本記事では、Pinecone、Weaviate、Qdrant、Milvus、pgvector、ChromaDBの6つの主要ベクトルデータベースを比較します。Pineconeはマネージドサービスとして最高の使いやすさを提供し、迅速なプロトタイピングに適しています。Weaviateはハイブリッド検索と複数の埋め込みモデルをネイティブサポートし、スキーマ自動推論機能を備えています。QdrantはRustで記述されており、優れたパフォーマンスと複雑なフィルタリング機能を備え、低レイテンシが求められるユースケースに最適です。Milvusは大規模ベクトル検索に特化して設計されており、分散アーキテクチャと高可用性を提供します。pgvectorはPostgreSQLの拡張として、既存のデータベースにベクトルサポートを追加でき、既存データとの統合が容易です。ChromaDBは軽量で迅速なプロトタイピングに適していますが、本番環境向けの機能は限定的です。

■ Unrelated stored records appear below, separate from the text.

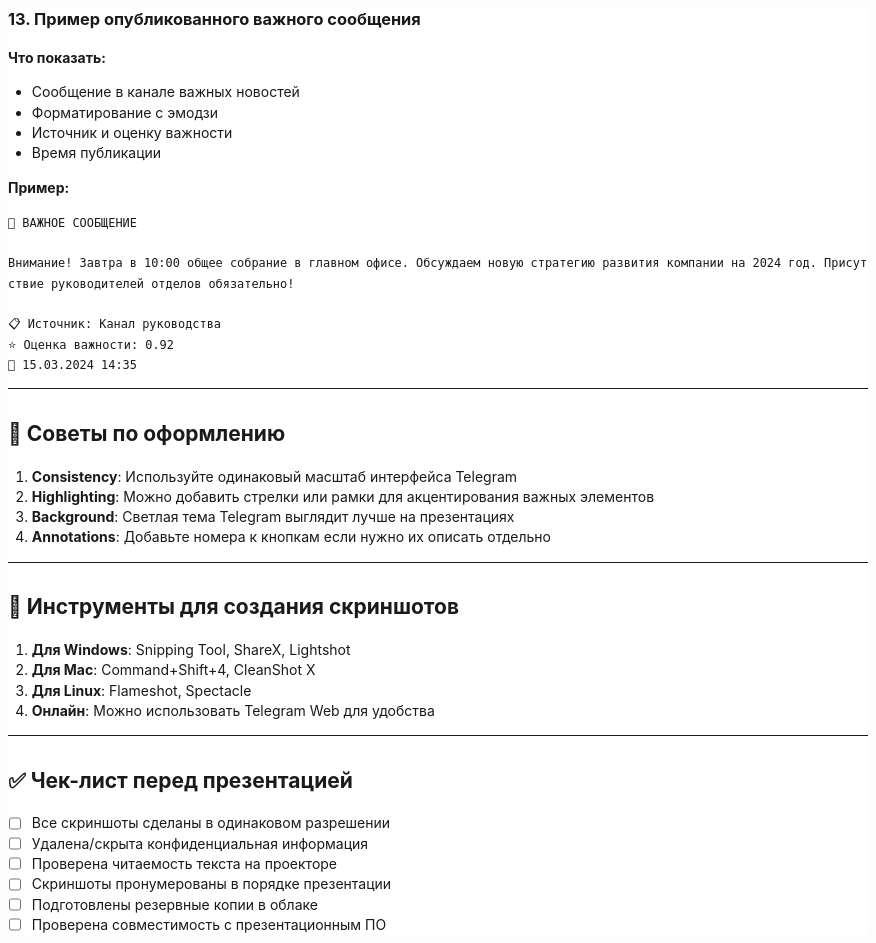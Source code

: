 
### 13. Пример опубликованного важного сообщения
**Что показать:**
- Сообщение в канале важных новостей
- Форматирование с эмодзи
- Источник и оценку важности
- Время публикации

**Пример:**
```
🔔 ВАЖНОЕ СООБЩЕНИЕ

Внимание! Завтра в 10:00 общее собрание в главном офисе. Обсуждаем новую стратегию развития компании на 2024 год. Присутствие руководителей отделов обязательно!

📋 Источник: Канал руководства
⭐ Оценка важности: 0.92
📅 15.03.2024 14:35
```

---

## 🎨 Советы по оформлению

1. **Consistency**: Используйте одинаковый масштаб интерфейса Telegram
2. **Highlighting**: Можно добавить стрелки или рамки для акцентирования важных элементов
3. **Background**: Светлая тема Telegram выглядит лучше на презентациях
4. **Annotations**: Добавьте номера к кнопкам если нужно их описать отдельно

---

## 🔧 Инструменты для создания скриншотов

1. **Для Windows**: Snipping Tool, ShareX, Lightshot
2. **Для Mac**: Command+Shift+4, CleanShot X
3. **Для Linux**: Flameshot, Spectacle
4. **Онлайн**: Можно использовать Telegram Web для удобства

---

## ✅ Чек-лист перед презентацией

- [ ] Все скриншоты сделаны в одинаковом разрешении
- [ ] Удалена/скрыта конфиденциальная информация
- [ ] Проверена читаемость текста на проекторе
- [ ] Скриншоты пронумерованы в порядке презентации
- [ ] Подготовлены резервные копии в облаке
- [ ] Проверена совместимость с презентационным ПО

記事はpgvectorを例に、具体的な使用方法を詳しく説明しています。pgvectorは拡張機能をインストールするだけで、PostgreSQLにベクトル列を作成し、IVFFlatとHNSWの2種類のインデックスをサポートします。サンプルコードでは、データベース接続、テーブル作成、埋め込みデータの挿入、類似性クエリの実行方法を示しています。HNSWインデックスはクエリ速度と再現率で優れていますが、構築に時間がかかり、メモリ消費も大きくなります。また、コサイン類似度、ユークリッド距離、ドット積など、距離指標の選択についても解説し、インデックスとクエリで同一の埋め込みモデルを使用する重要性を強調しています。

ベクトルデータベースを選択する際には、アプリケーションの要件に応じてトレードオフを考慮する必要があります。既存のリレーショナルデータと深く統合する必要がある場合はpgvectorが理想的ですが、超低レイテンシと高スループットを求める検索システムにはMilvusやQdrantが適しているかもしれません。どのデータベースを選ぶにしても、インデックスとクエリで同じ埋め込みモデルを使用することが重要です。そうしないと、意味的なずれが生じる可能性があります。さらに、インデックス構築時間、メモリ使用量、フィルタリングサポート、コミュニティの活発さも考慮すべき要素です。

ベクトルデータベースはAIアプリケーションの検索方法を変革しています。各データベースの長所と短所を理解することで、開発者はより正確でスケーラブルなセマンティック検索とRAGシステムを構築できます。今後、マルチモーダルモデルやリアルタイムアプリケーションの進化に伴い、ベクトルデータベースの性能と機能はさらに向上していくでしょう。